• Assignment:
The full set of records must be returned exactly, character for character.
§ §
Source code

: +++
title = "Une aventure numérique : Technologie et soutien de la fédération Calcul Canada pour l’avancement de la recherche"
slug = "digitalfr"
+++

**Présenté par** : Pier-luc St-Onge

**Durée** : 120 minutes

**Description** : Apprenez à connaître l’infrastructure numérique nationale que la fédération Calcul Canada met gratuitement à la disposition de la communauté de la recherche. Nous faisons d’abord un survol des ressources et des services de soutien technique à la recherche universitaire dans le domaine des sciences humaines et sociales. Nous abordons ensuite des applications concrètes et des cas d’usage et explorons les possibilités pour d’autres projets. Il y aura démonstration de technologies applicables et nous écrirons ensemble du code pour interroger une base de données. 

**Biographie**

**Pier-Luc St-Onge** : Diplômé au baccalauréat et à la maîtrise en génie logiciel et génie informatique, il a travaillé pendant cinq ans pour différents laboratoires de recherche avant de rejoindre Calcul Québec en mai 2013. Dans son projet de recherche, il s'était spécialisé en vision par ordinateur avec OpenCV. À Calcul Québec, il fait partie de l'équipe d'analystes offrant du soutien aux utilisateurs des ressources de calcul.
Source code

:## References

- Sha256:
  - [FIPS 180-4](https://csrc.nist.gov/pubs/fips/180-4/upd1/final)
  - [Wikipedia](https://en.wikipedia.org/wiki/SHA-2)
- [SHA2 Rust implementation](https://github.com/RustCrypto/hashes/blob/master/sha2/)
§ §
• The completed task:
Source code

: +++
title = "Une aventure numérique : Technologie et soutien de la fédération Calcul Canada pour l’avancement de la recherche"
slug = "digitalfr"
+++

**Présenté par** : Pier-luc St-Onge

**Durée** : 120 minutes

**Description** : Apprenez à connaître l’infrastructure numérique nationale que la fédération Calcul Canada met gratuitement à la disposition de la communauté de la recherche. Nous faisons d’abord un survol des ressources et des services de soutien technique à la recherche universitaire dans le domaine des sciences humaines et sociales. Nous abordons ensuite des applications concrètes et des cas d’usage et explorons les possibilités pour d’autres projets. Il y aura démonstration de technologies applicables et nous écrirons ensemble du code pour interroger une base de données. 

**Biographie**

**Pier-Luc St-Onge** : Diplômé au baccalauréat et à la maîtrise en génie logiciel et génie informatique, il a travaillé pendant cinq ans pour différents laboratoires de recherche avant de rejoindre Calcul Québec en mai 2013. Dans son projet de recherche, il s'était spécialisé en vision par ordinateur avec OpenCV. À Calcul Québec, il fait partie de l'équipe d'analystes offrant du soutien aux utilisateurs des ressources de calcul.
Source code

:## References

- Sha256:
  - [FIPS 180-4](https://csrc.nist.gov/pubs/fips/180-4/upd1/final)
  - [Wikipedia](https://en.wikipedia.org/wiki/SHA-2)
- [SHA2 Rust implementation](https://github.com/RustCrypto/hashes/blob/master/sha2/)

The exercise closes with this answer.